Il progetto è finanziato dal Ministero delle Politiche Agricole Alimentari e Forestali e prevede la realizzazione di due eventi promozionali in forma di festival del mare con l’obiettivo di valorizzare il patrimonio ittico costiero ed evidenziarne il contributo sul piano dello sviluppo socio economico dei territori.

Mazara, la capitale della pesca del Mediterraneo

In posizione strategica al centro del Mediterraneo, tra il continente europeo e quello africano, Mazara è sempre stata meta di conquiste.

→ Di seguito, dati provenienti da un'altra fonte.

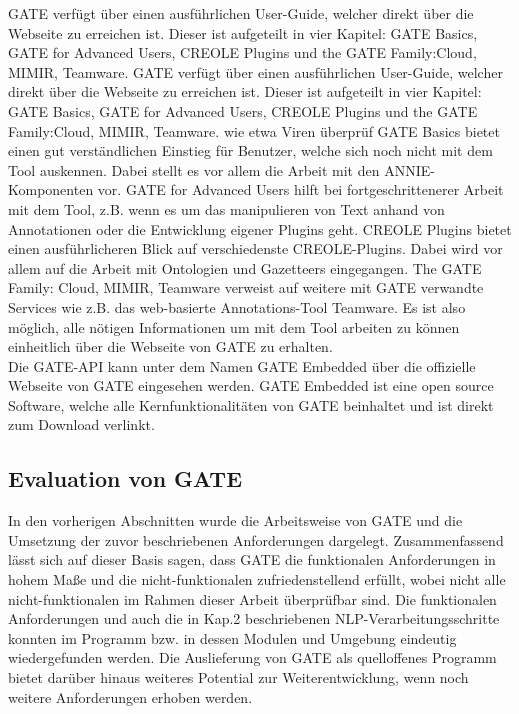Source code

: \documentclass[12pt]{report}
\begin{document}
GATE verfügt über einen ausführlichen User-Guide, welcher direkt über die Webseite zu erreichen ist. Dieser ist aufgeteilt in vier Kapitel: GATE Basics, GATE for Advanced Users, CREOLE Plugins und the GATE Family:Cloud, MIMIR, Teamware. 
GATE verfügt über einen ausführlichen User-Guide, welcher direkt über die Webseite zu erreichen ist. Dieser ist aufgeteilt in vier Kapitel: GATE Basics, GATE for Advanced Users, CREOLE Plugins und the GATE Family:Cloud, MIMIR, Teamware. wie etwa Viren überprüf
GATE Basics bietet einen gut verständlichen Einstieg für Benutzer, welche sich noch nicht mit dem Tool auskennen. Dabei stellt es vor allem die Arbeit mit den ANNIE-Komponenten vor.
GATE for Advanced Users hilft bei fortgeschrittenerer Arbeit mit dem Tool, z.B. wenn es um das manipulieren von Text anhand von Annotationen oder die Entwicklung eigener Plugins geht.
CREOLE Plugins bietet einen ausführlicheren Blick auf verschiedenste CREOLE-Plugins. Dabei wird vor allem auf die Arbeit mit Ontologien und Gazetteers eingegangen.
The GATE Family: Cloud, MIMIR, Teamware verweist auf weitere mit GATE verwandte Services wie z.B. das web-basierte Annotations-Tool Teamware.
Es ist also möglich, alle nötigen Informationen um mit dem Tool arbeiten zu können einheitlich über die Webseite von GATE zu erhalten. \\

Die GATE-API kann unter dem Namen GATE Embedded über die offizielle Webseite von GATE eingesehen werden. GATE Embedded ist eine open source Software, welche alle Kernfunktionalitäten von GATE beinhaltet und ist direkt zum Download verlinkt. 
 
\subsection{Evaluation von GATE}
In den vorherigen Abschnitten wurde die Arbeitsweise von GATE und die Umsetzung der zuvor beschriebenen Anforderungen dargelegt. Zusammenfassend lässt sich auf dieser Basis sagen, dass GATE die funktionalen Anforderungen in hohem Maße und die nicht-funktionalen zufriedenstellend erfüllt, wobei nicht alle nicht-funktionalen im Rahmen dieser Arbeit überprüfbar sind. Die funktionalen Anforderungen und auch die in Kap.2 beschriebenen NLP-Verarbeitungsschritte konnten im Programm bzw. in dessen Modulen und Umgebung eindeutig wiedergefunden werden. Die Auslieferung von GATE als quelloffenes Programm bietet darüber hinaus weiteres Potential zur Weiterentwicklung, wenn noch weitere Anforderungen erhoben werden.
\end{document}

Alla foce del fiume Mazaro, che attraversa la città, sorge il porto canale, su cui ruota l’attività della flotta peschereccia, prima in Italia. La città è sempre stata un crocevia, punto privilegiato di scambi culturali e commerciali. In questo senso, è nella sua storia che sono scritti l’apertura all’altro e la multietnicità, ancora oggi evidenti nella massiccia presenza della comunità tunisina. I numerosi edifici civili e religiosi da ammirare nel centro storico testimoniano le influenze culturali che si sono succedute nella storia cittadina.

La grande svolta nella tecnica di pesca è avvenuta negli anni Venti e Trenta del Novecento, quando i pescatori locali hanno saputo sfruttare le potenzialità offerte dalla motorizzazione delle navi per la pesca a strascico riuscendo così ad aumentare sensibilmente il volume del pescato.

Cetara è la pesca e la pesca è Cetara

A Cetara fin dai tempi antichi si pratica la pesca delle acciughe. Fino all’inizio del XX secolo le alici venivano catturate da una particolare rete chiamata menaida lunga da 300 a 400 metri formata da un solo telo a maglie tutte uguali che consentivano alle alici di piccola taglia di passare, facendo rimanere impigliate solo quelle più grosse. La pesca con questa particolare rete è un esempio molto antico di “pesca sostenibile” in grado di preservare gli esemplari più piccoli e tutelare l’equilibrio dell’ambiente marino.

Negli anni ’20 alla tecnica della menaida si sostituì quella della lampara. La rete costituita da due ali convergenti forma un imbuto verso il “sacco”. Una volta calata la rete, un battello dotato di sorgente luminosa attirava il branco di pesci che veniva così circuito e imprigionato. Nel 1946 un altro cambiamento ha interessato la pesca delle alici. La rete detta “a cianciolo” è dotata nella parte superiore di galleggianti e nella parte inferiore di pesi. Il branco di pesci viene circuito e catturato. A questo punto la rete viene chiusa come un sacco e viene tirata a mano, fino ad affiancare la barca. Infine il pescato viene issato a bordo con grossi retini detti “coppi”. La rarefazione delle alici nel golfo di Salerno ha imposto agli imprenditori della pesca di

Cetara una ulteriore riconversione, orientandoli verso la pesca del tonno. Per alcuni secoli, fino al 1934, i cetaresi si erano già cimentati nella pesca del tonno, ma con la tecnica della rete a posta fissa. Oggi i tonni vengono pescati in tutto il Mediterraneo con grosse imbarcazioni e con l’ausilio di aerei di avvistamento dei branchi di pesci.